> [Aim of the task] Write out exactly the lines below that run from the one containing "- [Project Structure](#project-structure)" through the one containing "This repository contains", both included, with no other lines.

----- Material for this exercise -----

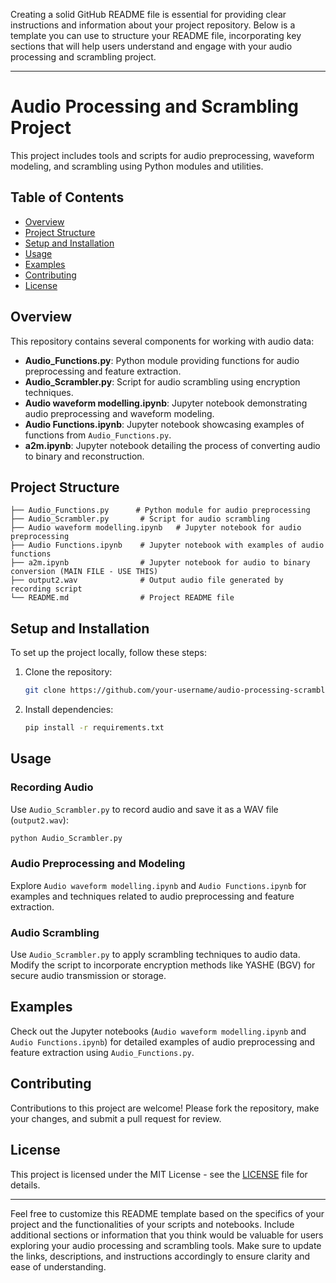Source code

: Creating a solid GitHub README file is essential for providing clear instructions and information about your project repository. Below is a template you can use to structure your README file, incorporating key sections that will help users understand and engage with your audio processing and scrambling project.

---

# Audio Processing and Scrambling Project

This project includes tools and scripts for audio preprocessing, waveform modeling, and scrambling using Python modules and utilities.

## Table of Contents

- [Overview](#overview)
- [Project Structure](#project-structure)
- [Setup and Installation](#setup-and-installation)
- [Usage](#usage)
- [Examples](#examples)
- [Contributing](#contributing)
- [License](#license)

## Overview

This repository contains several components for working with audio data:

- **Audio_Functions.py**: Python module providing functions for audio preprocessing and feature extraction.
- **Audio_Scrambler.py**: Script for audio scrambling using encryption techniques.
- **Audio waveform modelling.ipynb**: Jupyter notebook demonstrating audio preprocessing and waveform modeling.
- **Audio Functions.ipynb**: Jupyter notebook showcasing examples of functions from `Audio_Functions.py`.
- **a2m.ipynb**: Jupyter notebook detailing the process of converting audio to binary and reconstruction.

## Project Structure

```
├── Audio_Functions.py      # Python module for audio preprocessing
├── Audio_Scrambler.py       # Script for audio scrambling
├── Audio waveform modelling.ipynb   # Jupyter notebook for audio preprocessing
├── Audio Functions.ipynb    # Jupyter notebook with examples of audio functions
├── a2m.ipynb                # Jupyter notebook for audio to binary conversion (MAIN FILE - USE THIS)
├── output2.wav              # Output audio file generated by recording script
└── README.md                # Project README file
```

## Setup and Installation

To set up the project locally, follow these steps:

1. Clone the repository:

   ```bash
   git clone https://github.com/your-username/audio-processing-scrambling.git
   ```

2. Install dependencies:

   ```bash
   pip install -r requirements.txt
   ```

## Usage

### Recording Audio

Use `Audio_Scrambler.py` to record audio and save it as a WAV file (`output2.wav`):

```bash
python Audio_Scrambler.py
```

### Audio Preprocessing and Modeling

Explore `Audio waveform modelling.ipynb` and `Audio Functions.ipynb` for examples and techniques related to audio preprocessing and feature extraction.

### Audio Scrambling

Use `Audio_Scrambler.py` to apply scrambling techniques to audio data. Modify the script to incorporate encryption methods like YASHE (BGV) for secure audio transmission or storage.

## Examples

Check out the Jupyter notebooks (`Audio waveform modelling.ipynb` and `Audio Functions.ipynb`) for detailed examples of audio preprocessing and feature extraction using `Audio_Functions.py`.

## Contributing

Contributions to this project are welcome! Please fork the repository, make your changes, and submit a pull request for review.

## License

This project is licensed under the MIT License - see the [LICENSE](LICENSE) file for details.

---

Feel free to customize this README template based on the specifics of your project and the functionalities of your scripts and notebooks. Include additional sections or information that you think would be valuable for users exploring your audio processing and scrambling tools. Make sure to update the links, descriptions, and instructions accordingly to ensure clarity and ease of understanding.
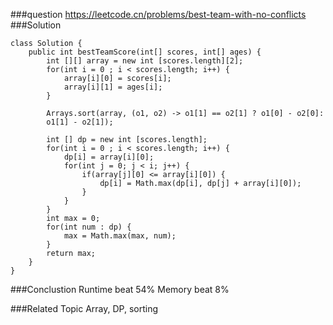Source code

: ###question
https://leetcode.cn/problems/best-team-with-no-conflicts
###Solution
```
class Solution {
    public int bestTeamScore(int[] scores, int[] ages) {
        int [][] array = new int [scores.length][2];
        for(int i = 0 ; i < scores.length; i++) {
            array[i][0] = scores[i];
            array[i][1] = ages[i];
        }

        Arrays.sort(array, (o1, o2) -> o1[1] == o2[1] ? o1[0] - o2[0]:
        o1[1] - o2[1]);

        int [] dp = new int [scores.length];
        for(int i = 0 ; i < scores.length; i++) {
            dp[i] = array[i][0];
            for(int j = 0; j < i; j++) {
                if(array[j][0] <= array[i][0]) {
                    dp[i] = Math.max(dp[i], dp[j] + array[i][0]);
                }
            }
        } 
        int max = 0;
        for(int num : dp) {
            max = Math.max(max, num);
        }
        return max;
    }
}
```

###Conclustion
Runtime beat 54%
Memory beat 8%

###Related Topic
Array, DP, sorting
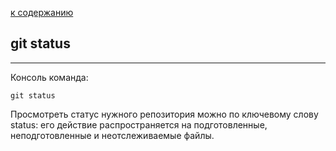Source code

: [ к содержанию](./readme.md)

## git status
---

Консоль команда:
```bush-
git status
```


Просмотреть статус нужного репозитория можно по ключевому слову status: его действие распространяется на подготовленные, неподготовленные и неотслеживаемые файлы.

-----
----- Material for this exercise -----

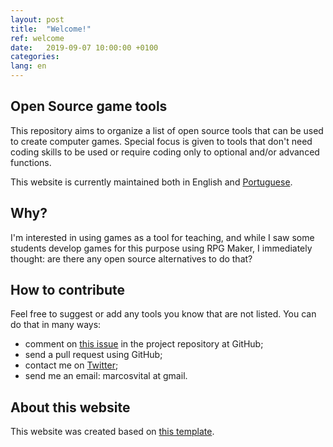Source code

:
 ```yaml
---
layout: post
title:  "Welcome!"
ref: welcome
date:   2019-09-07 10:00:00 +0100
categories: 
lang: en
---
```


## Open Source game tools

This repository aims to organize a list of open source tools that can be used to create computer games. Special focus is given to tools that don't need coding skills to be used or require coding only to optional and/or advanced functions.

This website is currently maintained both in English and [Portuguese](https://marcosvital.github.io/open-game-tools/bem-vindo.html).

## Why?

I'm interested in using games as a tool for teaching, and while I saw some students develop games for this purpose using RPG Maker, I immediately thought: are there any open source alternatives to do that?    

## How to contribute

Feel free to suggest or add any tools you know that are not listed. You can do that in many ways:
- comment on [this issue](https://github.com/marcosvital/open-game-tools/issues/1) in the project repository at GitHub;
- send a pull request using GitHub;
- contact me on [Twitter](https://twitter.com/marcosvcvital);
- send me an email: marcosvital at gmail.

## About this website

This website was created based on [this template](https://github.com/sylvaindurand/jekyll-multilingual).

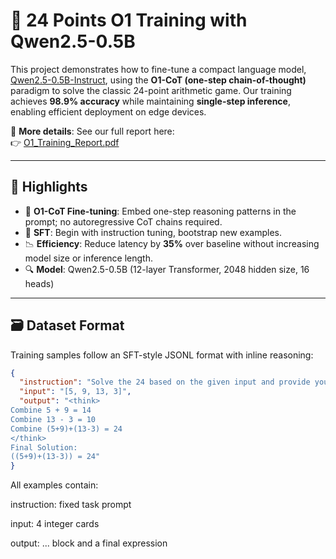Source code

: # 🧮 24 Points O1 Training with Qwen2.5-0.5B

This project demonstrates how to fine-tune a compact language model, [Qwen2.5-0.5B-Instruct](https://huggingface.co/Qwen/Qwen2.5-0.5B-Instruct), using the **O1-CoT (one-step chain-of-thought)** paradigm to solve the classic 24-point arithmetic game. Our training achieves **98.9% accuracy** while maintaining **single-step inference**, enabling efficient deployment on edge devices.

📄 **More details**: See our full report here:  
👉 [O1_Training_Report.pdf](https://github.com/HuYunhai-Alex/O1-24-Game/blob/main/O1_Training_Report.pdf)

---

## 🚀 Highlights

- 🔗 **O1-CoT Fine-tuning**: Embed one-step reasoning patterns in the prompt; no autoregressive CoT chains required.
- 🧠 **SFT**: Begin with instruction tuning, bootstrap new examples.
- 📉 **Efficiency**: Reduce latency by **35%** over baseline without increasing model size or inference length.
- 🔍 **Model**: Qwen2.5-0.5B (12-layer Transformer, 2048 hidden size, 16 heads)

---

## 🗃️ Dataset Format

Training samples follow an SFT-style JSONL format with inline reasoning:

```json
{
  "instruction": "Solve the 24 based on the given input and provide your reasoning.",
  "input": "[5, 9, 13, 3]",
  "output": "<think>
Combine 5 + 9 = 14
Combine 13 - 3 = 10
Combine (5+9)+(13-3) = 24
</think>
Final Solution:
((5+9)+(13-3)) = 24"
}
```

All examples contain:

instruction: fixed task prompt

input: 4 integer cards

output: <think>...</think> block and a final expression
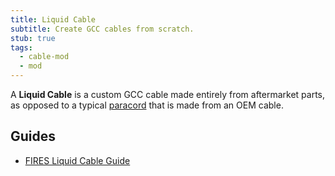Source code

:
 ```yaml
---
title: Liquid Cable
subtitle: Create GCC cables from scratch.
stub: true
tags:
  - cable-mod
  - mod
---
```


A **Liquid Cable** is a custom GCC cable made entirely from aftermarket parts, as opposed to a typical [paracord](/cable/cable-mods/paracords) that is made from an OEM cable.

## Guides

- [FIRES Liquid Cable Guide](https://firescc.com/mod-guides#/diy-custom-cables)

-----
----- Material for this exercise -----

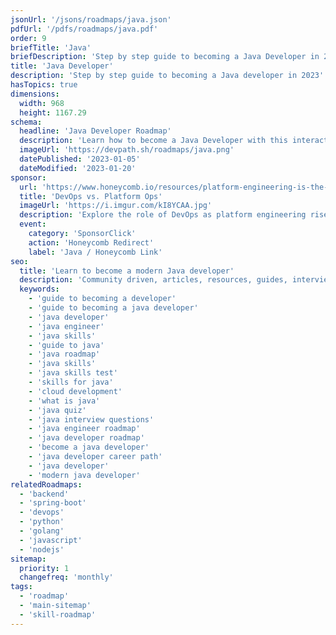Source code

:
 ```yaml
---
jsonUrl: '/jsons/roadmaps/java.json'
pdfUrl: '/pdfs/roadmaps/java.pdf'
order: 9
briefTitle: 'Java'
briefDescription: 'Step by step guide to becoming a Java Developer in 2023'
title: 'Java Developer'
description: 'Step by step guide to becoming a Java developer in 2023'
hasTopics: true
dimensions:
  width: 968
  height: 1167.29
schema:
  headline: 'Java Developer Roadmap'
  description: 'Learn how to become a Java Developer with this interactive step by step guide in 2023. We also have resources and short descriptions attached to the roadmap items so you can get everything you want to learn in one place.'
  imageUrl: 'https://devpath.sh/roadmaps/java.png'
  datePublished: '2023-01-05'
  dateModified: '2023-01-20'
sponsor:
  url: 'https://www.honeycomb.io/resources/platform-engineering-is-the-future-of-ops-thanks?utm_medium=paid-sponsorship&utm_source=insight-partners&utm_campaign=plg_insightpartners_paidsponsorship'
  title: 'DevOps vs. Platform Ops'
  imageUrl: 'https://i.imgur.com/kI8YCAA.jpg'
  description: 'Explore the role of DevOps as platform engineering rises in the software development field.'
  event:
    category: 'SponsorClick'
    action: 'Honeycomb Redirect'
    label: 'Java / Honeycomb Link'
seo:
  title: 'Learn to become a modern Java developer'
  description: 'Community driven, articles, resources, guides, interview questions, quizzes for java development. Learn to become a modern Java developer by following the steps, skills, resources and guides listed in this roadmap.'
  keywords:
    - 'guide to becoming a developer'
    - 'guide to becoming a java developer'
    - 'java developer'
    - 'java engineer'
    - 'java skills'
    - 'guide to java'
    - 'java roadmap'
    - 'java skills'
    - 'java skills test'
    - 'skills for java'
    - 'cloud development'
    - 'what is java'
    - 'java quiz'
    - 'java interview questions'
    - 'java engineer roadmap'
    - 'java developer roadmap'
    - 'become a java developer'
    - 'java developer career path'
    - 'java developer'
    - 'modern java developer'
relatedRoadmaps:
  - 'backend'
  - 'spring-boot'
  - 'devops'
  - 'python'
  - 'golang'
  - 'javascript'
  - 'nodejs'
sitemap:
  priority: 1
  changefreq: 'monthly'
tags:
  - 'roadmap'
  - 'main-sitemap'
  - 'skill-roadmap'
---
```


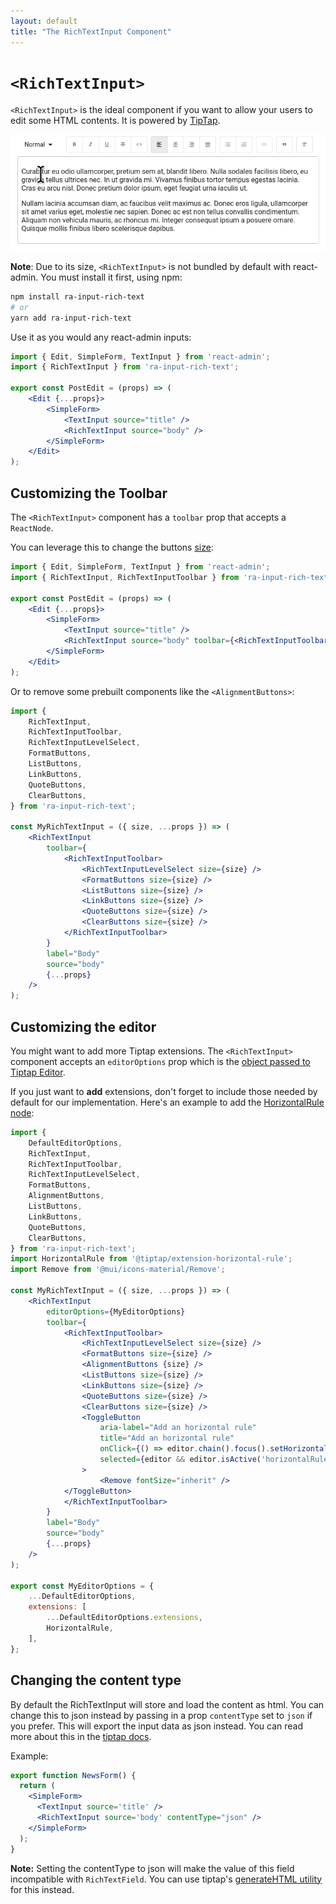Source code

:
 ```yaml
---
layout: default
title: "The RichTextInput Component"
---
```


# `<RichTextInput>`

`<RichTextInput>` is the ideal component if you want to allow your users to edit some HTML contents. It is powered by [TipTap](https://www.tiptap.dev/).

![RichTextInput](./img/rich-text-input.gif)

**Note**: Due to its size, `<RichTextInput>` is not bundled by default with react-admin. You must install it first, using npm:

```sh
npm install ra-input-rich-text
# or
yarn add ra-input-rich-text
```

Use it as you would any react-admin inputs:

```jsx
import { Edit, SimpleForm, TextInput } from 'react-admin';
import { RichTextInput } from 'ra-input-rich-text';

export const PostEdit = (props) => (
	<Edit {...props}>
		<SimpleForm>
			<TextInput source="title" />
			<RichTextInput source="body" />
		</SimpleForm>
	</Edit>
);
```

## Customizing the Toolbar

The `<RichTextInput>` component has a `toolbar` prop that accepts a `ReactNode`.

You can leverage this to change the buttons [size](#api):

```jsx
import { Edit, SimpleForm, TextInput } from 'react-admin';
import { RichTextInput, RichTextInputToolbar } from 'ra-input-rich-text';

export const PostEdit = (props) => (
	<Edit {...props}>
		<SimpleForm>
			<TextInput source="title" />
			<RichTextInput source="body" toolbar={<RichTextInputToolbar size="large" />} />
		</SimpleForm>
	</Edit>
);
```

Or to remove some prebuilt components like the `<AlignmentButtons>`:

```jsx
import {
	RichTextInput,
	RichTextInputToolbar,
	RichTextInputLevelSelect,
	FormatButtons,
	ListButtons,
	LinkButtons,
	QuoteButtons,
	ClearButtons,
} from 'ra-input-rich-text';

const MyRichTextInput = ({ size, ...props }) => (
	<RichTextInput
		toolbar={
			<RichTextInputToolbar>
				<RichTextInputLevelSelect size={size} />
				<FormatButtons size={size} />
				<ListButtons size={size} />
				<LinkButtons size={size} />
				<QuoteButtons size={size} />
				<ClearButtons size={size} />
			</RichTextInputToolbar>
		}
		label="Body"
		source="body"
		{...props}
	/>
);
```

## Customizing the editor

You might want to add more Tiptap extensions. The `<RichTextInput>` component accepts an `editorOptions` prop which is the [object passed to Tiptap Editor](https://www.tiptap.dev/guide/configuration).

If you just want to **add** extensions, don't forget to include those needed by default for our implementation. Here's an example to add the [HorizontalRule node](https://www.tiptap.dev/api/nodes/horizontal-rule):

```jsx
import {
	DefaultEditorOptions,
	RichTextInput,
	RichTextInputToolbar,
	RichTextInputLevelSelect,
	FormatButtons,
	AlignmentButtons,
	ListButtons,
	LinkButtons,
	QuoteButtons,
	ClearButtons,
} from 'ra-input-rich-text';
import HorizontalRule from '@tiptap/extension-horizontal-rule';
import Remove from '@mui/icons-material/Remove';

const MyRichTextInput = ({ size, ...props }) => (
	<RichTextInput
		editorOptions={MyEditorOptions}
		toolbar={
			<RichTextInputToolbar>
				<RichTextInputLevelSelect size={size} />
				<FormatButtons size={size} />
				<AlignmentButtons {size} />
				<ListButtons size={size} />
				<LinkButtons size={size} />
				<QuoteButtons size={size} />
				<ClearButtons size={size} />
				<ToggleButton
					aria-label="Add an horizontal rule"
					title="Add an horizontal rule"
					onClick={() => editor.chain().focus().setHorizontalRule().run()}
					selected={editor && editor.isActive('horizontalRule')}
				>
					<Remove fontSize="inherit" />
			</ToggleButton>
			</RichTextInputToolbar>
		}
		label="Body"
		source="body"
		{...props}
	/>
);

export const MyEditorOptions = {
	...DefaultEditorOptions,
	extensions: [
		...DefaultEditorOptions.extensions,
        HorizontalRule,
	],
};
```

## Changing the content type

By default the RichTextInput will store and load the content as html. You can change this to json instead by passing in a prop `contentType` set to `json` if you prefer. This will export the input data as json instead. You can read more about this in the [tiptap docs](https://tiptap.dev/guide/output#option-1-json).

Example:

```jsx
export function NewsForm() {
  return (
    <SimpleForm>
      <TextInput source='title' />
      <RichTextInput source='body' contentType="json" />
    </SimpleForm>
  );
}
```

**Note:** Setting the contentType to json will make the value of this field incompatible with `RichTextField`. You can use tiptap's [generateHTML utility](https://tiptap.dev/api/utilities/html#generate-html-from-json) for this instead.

-----

> [Answer to this task]
- [Project Structure](#project-structure)
- [Setup and Installation](#setup-and-installation)
- [Usage](#usage)
- [Examples](#examples)
- [Contributing](#contributing)
- [License](#license)

## Overview

This repository contains several components for working with audio data:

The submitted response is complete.